Material supplied:
━━━━━━

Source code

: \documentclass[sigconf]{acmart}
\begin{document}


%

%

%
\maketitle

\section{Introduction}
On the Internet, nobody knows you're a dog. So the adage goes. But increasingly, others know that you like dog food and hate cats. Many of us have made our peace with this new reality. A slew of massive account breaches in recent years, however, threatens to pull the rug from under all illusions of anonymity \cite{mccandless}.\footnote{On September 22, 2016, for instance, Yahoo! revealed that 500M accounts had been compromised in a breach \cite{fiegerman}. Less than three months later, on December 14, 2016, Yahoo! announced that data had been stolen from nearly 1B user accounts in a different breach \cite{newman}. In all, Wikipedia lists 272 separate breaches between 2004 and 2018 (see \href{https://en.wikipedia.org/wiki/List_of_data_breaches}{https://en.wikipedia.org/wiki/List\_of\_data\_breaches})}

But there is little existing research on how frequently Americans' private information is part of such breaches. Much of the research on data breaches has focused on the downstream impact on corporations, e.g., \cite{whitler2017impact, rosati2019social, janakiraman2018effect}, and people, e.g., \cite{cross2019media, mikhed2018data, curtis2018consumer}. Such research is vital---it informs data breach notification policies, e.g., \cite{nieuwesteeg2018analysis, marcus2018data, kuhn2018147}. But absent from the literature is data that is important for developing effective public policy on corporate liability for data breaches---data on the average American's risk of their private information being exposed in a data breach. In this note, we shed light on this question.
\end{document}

━━━━━━

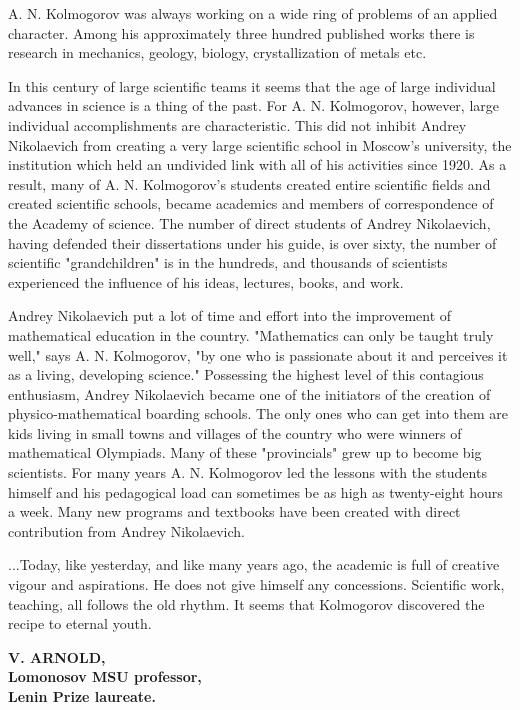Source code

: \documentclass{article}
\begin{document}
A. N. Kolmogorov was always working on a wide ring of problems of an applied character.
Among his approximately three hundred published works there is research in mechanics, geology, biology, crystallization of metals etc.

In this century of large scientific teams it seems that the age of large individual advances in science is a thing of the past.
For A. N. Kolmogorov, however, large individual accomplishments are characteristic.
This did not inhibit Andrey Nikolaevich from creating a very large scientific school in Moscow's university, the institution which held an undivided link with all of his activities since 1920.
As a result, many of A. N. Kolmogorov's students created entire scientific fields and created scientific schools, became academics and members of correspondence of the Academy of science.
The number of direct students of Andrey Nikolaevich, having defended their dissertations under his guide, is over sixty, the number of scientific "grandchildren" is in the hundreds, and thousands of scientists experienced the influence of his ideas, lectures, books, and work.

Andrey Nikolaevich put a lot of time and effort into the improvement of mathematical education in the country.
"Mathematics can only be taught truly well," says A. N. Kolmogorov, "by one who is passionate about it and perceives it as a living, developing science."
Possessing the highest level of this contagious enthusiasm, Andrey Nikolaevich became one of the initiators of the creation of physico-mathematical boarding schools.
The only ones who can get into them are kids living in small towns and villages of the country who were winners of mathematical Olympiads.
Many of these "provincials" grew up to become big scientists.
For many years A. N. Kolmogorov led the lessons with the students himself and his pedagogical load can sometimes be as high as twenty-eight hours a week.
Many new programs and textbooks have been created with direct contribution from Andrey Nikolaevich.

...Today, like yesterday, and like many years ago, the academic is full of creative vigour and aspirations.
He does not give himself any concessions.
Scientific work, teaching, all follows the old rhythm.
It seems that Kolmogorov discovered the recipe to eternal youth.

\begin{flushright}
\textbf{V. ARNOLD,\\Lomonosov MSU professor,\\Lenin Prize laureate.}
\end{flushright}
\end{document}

━━━━━━

Check each line of the listing above for the string "large" and return those that contain it.

Exercise response:
In this century of large scientific teams it seems that the age of large individual advances in science is a thing of the past.
For A. N. Kolmogorov, however, large individual accomplishments are characteristic.
This did not inhibit Andrey Nikolaevich from creating a very large scientific school in Moscow's university, the institution which held an undivided link with all of his activities since 1920.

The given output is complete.